Tourette’s season is here.
The hottest, heaviest weeks of the year amplify tics to unprecedented levels. Clouds of stupids, shut ups, and other unmentionables thicken the air.
Such is the pressure to expel offending words, my son must do more than speak them: he must type them, scrawl them, and even print them out on our label-maker.
We are cool with this.
Tics are neurological. Time-outs, scolding, and other intuitive interventions not only don’t work, they actually exacerbate tics. To decriminalize forbidden words is to diminish their frequency.
So, Liev can sing a thousand foul verses and print innumerable rude remarks. We blithely ignore him.
Some tics are easier to disregard than others. For example, I cannot bear touching tics. On long rainy afternoons I find myself entertaining a child compelled to touch me a hundred times an hour. Last year, he hinked my boozle, this year he’s punching me.
I don’t mean painful, aggressive punches, I mean soft little fist taps, 10,000 times a day. We call them “little punchies.”
As accepting as I am to Liev’s neurology, I struggle with this particular tic. Unexpected touch sets off a four alarm fire in my head. I jerk, jolt, and avert my own impulses to misbehave. This involuntary dramatic, negative response ensured a plethora of future little punchies. We were stuck in a loop.
Self-pity was my first choice. Summer is inherently miserable for me, so resigning myself to punchies with a mournful sigh seemed the way to go. Within a few days, little punchie nightmares took over my sleeping world. Without a reprieve from insistent little fist taps, I woke frazzled and depressed to the core.
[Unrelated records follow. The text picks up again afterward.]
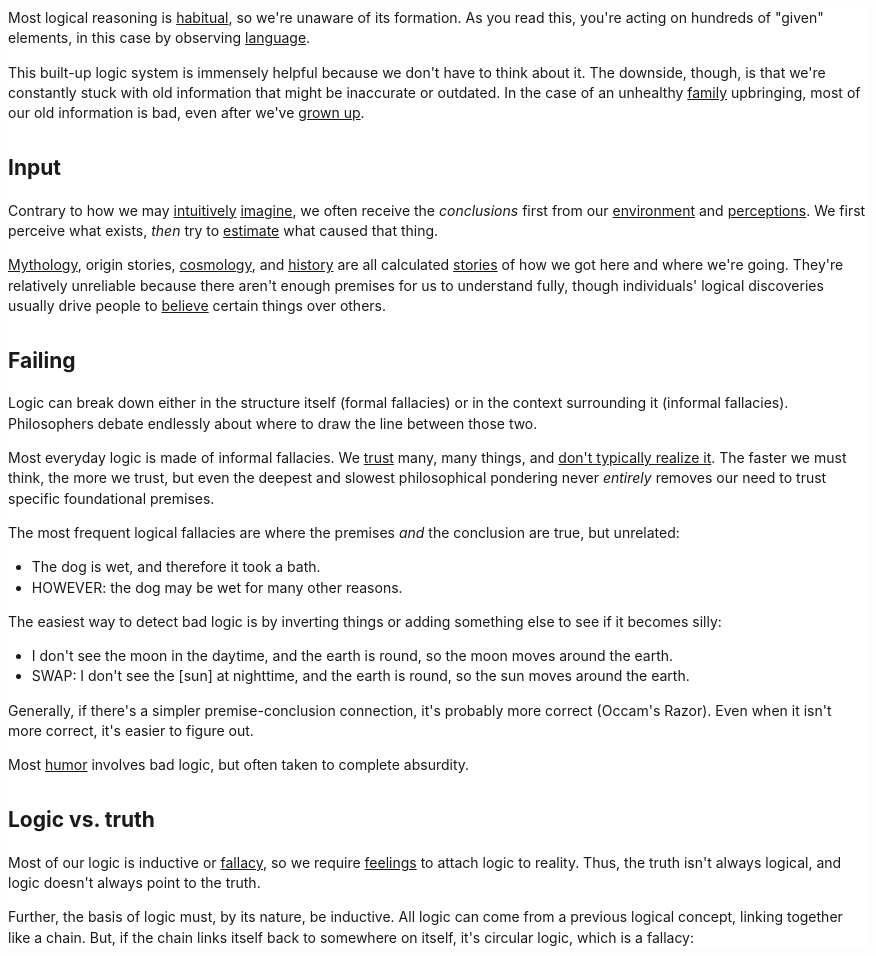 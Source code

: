 Most logical reasoning is [habitual](/habits/), so we're unaware of its formation. As you read this, you're acting on hundreds of "given" elements, in this case by observing [language](/language/).

This built-up logic system is immensely helpful because we don't have to think about it. The downside, though, is that we're constantly stuck with old information that might be inaccurate or outdated. In the case of an unhealthy [family](/family/) upbringing, most of our old information is bad, even after we've [grown up](/maturity/).

## Input

Contrary to how we may [intuitively](/feelings/) [imagine](/imagination/), we often receive the *conclusions* first from our [environment](/reality/) and [perceptions](/image/). We first perceive what exists, *then* try to [estimate](/imagination/) what caused that thing.

[Mythology](/myths/), origin stories, [cosmology](/religion/), and [history](/storytellers/) are all calculated [stories](/stories/) of how we got here and where we're going. They're relatively unreliable because there aren't enough premises for us to understand fully, though individuals' logical discoveries usually drive people to [believe](/certainty/) certain things over others.

## Failing

Logic can break down either in the structure itself (formal fallacies) or in the context surrounding it (informal fallacies). Philosophers debate endlessly about where to draw the line between those two.

Most everyday logic is made of informal fallacies. We [trust](/trust/) many, many things, and [don't typically realize it](/bias/). The faster we must think, the more we trust, but even the deepest and slowest philosophical pondering never *entirely* removes our need to trust specific foundational premises.

The most frequent logical fallacies are where the premises *and* the conclusion are true, but unrelated:

- The dog is wet, and therefore it took a bath.
- HOWEVER: the dog may be wet for many other reasons.

The easiest way to detect bad logic is by inverting things or adding something else to see if it becomes silly:

- I don't see the moon in the daytime, and the earth is round, so the moon moves around the earth.
- SWAP: I don't see the [sun] at nighttime, and the earth is round, so the sun moves around the earth.

Generally, if there's a simpler premise-conclusion connection, it's probably more correct (Occam's Razor). Even when it isn't more correct, it's easier to figure out.

Most [humor](/humor/) involves bad logic, but often taken to complete absurdity.

## Logic vs. truth

Most of our logic is inductive or [fallacy](/bias/), so we require [feelings](/feelings/) to attach logic to reality. Thus, the truth isn't always logical, and logic doesn't always point to the truth.

Further, the basis of logic must, by its nature, be inductive. All logic can come from a previous logical concept, linking together like a chain. But, if the chain links itself back to somewhere on itself, it's circular logic, which is a fallacy:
I needed to take action. I needed to find a way to de-criminalize punchies since ignoring them was not working.
The solution was so obvious; I can’t believe I didn’t think of it.
One day as I picked Liev up from swimming, our respite worker Danielle asked, “Have you ever considered getting him a punching bag?”
No, actually, I hadn’t. The elegance of this solution made me want to shout “D’oh!” to the heavens.
The next day, we picked up a mixed martial arts bop bag. The company who manufactures the bag could never appreciate the wonderful favor they did for us by emblazoning it with numbered strike zones. More attractive than my backside or torso, the target-styled numbers invited infinite little punchies (and some big punchies, too!).
Our new bop bag accomplished two delightful things. First, it gave me control over the little punchies, so I did not spend my afternoons engulfed in adrenal hyper-vigilance. Second, it gave Liev an outlet for his prodigious energy. Any suggested number sequence redirected volleys of dopamine-fueled punchies to “Bopping Billy.” Hooray!
As I reflected on the success of Danielle’s suggestion, I recognized the existential issue of little punchies. Pointing my son to a punching bag is no different from me directing myself to a canvas or notebook. Our family experience of Asperger’s and Tourette’s includes such a superfluity of mental and physical energy that we must continually channel the excess or drown in the overflow. To master ourselves, we must uncover new outlets, so energies blossom outward in useful, healthy ways.